Kubernetes Deep Dive

11 min read Β· Updated 2026-04-25

Kubernetes is a sophisticated distributed system that demonstrates the core principles of modern container orchestration at scale. The platform implements fundamental distributed-systems concepts β€” coordination, consistency, fault tolerance β€” through a carefully designed architecture that separates control logic from execution.

When you run kubectl apply -f deployment.yaml, you trigger a coordinated sequence across multiple distributed components β€” each implementing specific distributed-systems patterns.

Two Planes

Kubernetes splits cleanly into a control plane (decision-making) and a data plane (execution).

Control plane
The brain
Runs on master nodes. Manages cluster state. API server, etcd (state store), scheduler, controller managers. Stateless except for etcd.
Data plane
The hands
Runs on worker nodes. Executes workloads. kubelet (node agent), kube-proxy (service networking), container runtime (containerd, CRI-O).

This split enables horizontal scaling, fault tolerance, and clear separation of concerns β€” the same architectural principles you’d use for any large distributed system.

Control Plane Components

kube-apiserver
The single source of truth interface. All cluster state changes go through here. Validates, authenticates, persists to etcd. Horizontally scalable.
etcd
Distributed KV store backed by Raft consensus. Holds all cluster state. The reliability of etcd determines the reliability of Kubernetes.
kube-scheduler
Decides which node a new Pod should run on. Considers resource requests, affinity rules, taints/tolerations. Pluggable.
kube-controller-manager
Runs the reconciliation loops (Deployment controller, ReplicaSet controller, Node controller, etc.). Watches state, makes it match desired state.
cloud-controller-manager
Cloud-specific controllers (Load balancers, persistent volumes, node lifecycle). Lets the rest of K8s stay cloud-agnostic.

Data Plane Components

kubelet
Node agent.
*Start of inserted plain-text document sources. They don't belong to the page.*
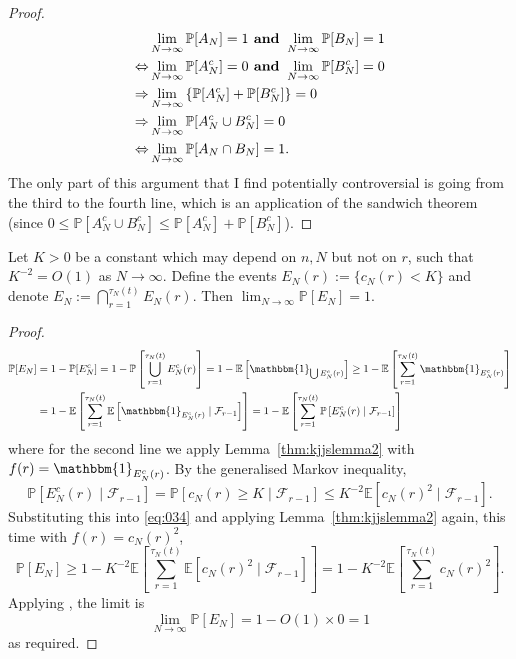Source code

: \documentclass{article}
\newcommand{\Prob}{\mathbb{P}}
\newcommand{\E}{\mathbb{E}}
\newcommand{\1}[1]{\mathbbm{1}_{#1}}
\begin{document}
\begin{proof}
\begin{align}
&\lim_{N\to\infty} \Prob[A_N] =1 \textbf{ and } 
        \lim_{N\to\infty} \Prob[B_N] =1 \notag\\
\Leftrightarrow &\lim_{N\to\infty} \Prob[A_N^c] =0 \textbf{ and } 
        \lim_{N\to\infty} \Prob[B_N^c] =0 \notag\\
\Rightarrow &\lim_{N\to\infty} \left\{ \Prob[A_N^c] 
        + \Prob[B_N^c] \right\} =0 \notag\\
\Rightarrow &\lim_{N\to\infty} \Prob[A_N^c \cup B_N^c] =0 \notag\\
\Leftrightarrow &\lim_{N\to\infty} \Prob[ A_N \cap B_N ] =1.
\end{align}
The only part of this argument that I find potentially controversial is going from the third to the fourth line, which is an application of the sandwich theorem (since $0 \leq \Prob[A_N^c \cup B_N^c] \leq \Prob[A_N^c] + \Prob[B_N^c]$).
\end{proof}


\begin{lemma}\label{thm:indicators_cN}
Let $K>0$ be a constant which may depend on $n, N$ but not on $r$, such that $K^{-2} = O(1)$ as $N\to\infty$.
Define the events $E_N(r) := \{ c_N(r) < K \}$ and denote $E_N := \bigcap_{r=1}^{\tau_N(t)} E_N(r)$.
Then $\lim_{N\to\infty} \Prob[E_N]=1$.
\end{lemma}

\begin{proof}
\begin{align}
\Prob[E_N]
&= 1- \Prob[E_N^c]
= 1- \Prob\left[ \bigcup_{r=1}^{\tau_N(t)} E_N^c(r) \right]
= 1- \E\left[ \1{\bigcup E_N^c(r)} \right]
\geq 1 - \E\left[ \sum_{r=1}^{\tau_N(t)} \1{E_N^c(r)} \right] \notag\\
&= 1- \E\left[  \sum_{r=1}^{\tau_N(t)} \E\left[ \1{E_N^c(r)} 
        \mid \mathcal{F}_{r-1} \right] \right]
= 1- \E\left[  \sum_{r=1}^{\tau_N(t)} \Prob\left[ E_N^c(r)
        \mid \mathcal{F}_{r-1} \right] \right] \label{eq:034}
\end{align}
where for the second line we apply Lemma~\ref{thm:kjjslemma2} with $f(r) = \1{E_N^c(r)} $.
By the generalised Markov inequality,
\begin{equation}
\Prob[ E_N^c(r) \mid \mathcal{F}_{r-1} ]
= \Prob[ c_N(r) \geq K \mid \mathcal{F}_{r-1} ]
\leq K^{-2} \E[c_N(r)^2 \mid \mathcal{F}_{r-1} ] .
\end{equation}
Substituting this into \eqref{eq:034} and applying Lemma~\ref{thm:kjjslemma2} again, this time with $f(r) = c_N(r)^2$,
\begin{equation}
\Prob[E_N]
\geq 1- K^{-2} \E\left[  \sum_{r=1}^{\tau_N(t)} 
        \E[c_N(r)^2 \mid \mathcal{F}_{r-1} ] \right]
= 1 - K^{-2} \E\left[  \sum_{r=1}^{\tau_N(t)} c_N(r)^2 \right] .
\end{equation}
Applying \citet[Equation (3.5)]{brown2021}, the limit is
\begin{equation}
\lim_{N\to\infty} \Prob[E_N]
= 1 - O(1) \times 0
=1 
\end{equation}
as required.
\end{proof}
\end{document}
Watches the API server for Pods assigned to its node. Calls the container runtime to start/stop containers. Reports node and Pod status back.
kube-proxy
Service networking on each node. Maintains iptables/IPVS rules to route service traffic to backend Pods. Or replaced by service-mesh proxies (Cilium, Linkerd).
Container runtime
Actually runs containers. containerd (the default), CRI-O. Implements the Container Runtime Interface (CRI) so K8s doesn't care which runtime you use.

The Reconciliation Loop

The pattern that makes Kubernetes work: declare desired state, the system continuously moves actual state toward it.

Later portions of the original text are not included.